**PROBLEM TO SOLVE**. Each line below that contains "Kemudian" should be counted; give the total alone.

**MATERIAL TO PROCESS**.
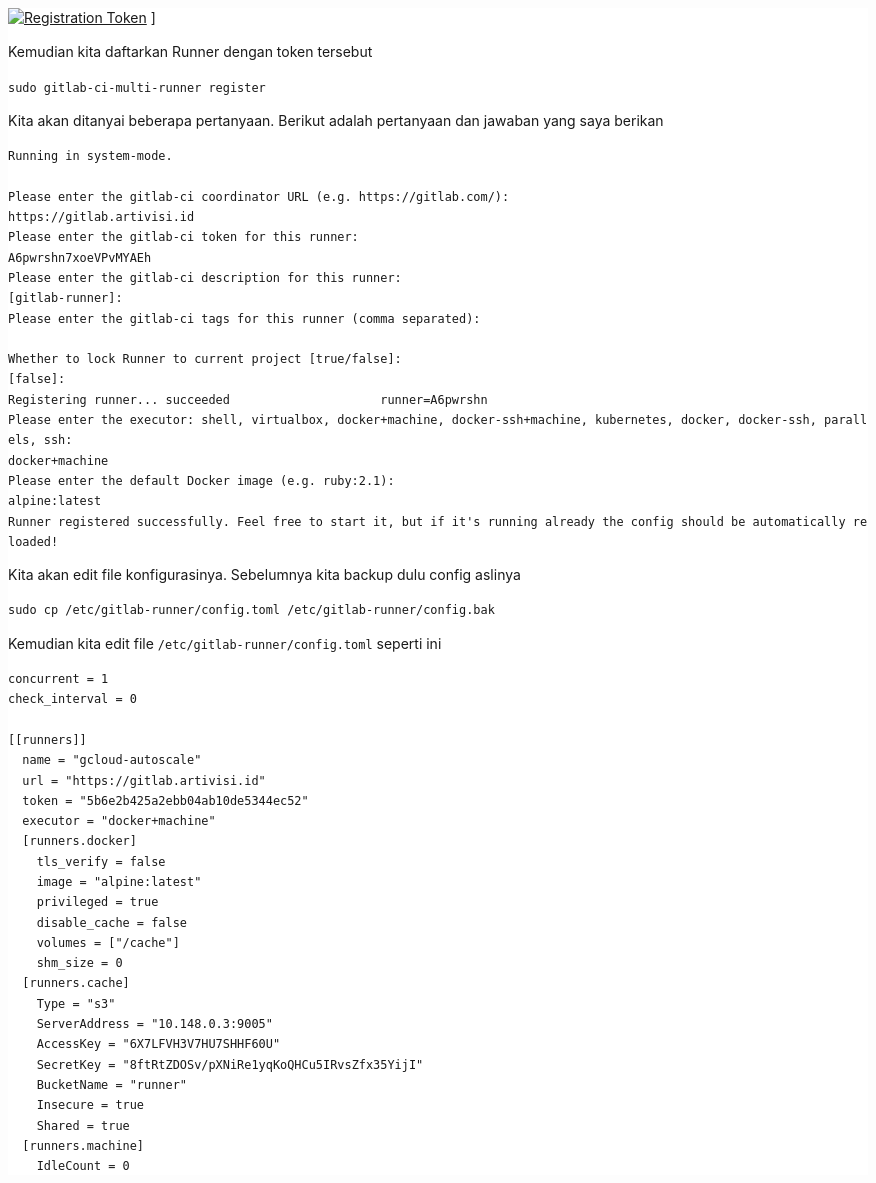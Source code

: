 [![Registration Token]({{site.url}}/images/uploads/2017/gitlab-family/runner-registration-token.png)]({{site.url}}/images/uploads/2017/gitlab-family/runner-registration-token.png)
]

Kemudian kita daftarkan Runner dengan token tersebut

```
sudo gitlab-ci-multi-runner register
```

Kita akan ditanyai beberapa pertanyaan. Berikut adalah pertanyaan dan jawaban yang saya berikan

```
Running in system-mode.

Please enter the gitlab-ci coordinator URL (e.g. https://gitlab.com/):
https://gitlab.artivisi.id
Please enter the gitlab-ci token for this runner:
A6pwrshn7xoeVPvMYAEh
Please enter the gitlab-ci description for this runner:
[gitlab-runner]:
Please enter the gitlab-ci tags for this runner (comma separated):

Whether to lock Runner to current project [true/false]:
[false]:
Registering runner... succeeded                     runner=A6pwrshn
Please enter the executor: shell, virtualbox, docker+machine, docker-ssh+machine, kubernetes, docker, docker-ssh, parallels, ssh:
docker+machine
Please enter the default Docker image (e.g. ruby:2.1):
alpine:latest
Runner registered successfully. Feel free to start it, but if it's running already the config should be automatically reloaded!
```

Kita akan edit file konfigurasinya. Sebelumnya kita backup dulu config aslinya

```
sudo cp /etc/gitlab-runner/config.toml /etc/gitlab-runner/config.bak
```

Kemudian kita edit file `/etc/gitlab-runner/config.toml` seperti ini

```
concurrent = 1
check_interval = 0

[[runners]]
  name = "gcloud-autoscale"
  url = "https://gitlab.artivisi.id"
  token = "5b6e2b425a2ebb04ab10de5344ec52"
  executor = "docker+machine"
  [runners.docker]
    tls_verify = false
    image = "alpine:latest"
    privileged = true
    disable_cache = false
    volumes = ["/cache"]
    shm_size = 0
  [runners.cache]
    Type = "s3"
    ServerAddress = "10.148.0.3:9005"
    AccessKey = "6X7LFVH3V7HU7SHHF60U"
    SecretKey = "8ftRtZDOSv/pXNiRe1yqKoQHCu5IRvsZfx35YijI"
    BucketName = "runner"
    Insecure = true
    Shared = true
  [runners.machine]
    IdleCount = 0
```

**RESULT OF THIS EXERCISE**. 2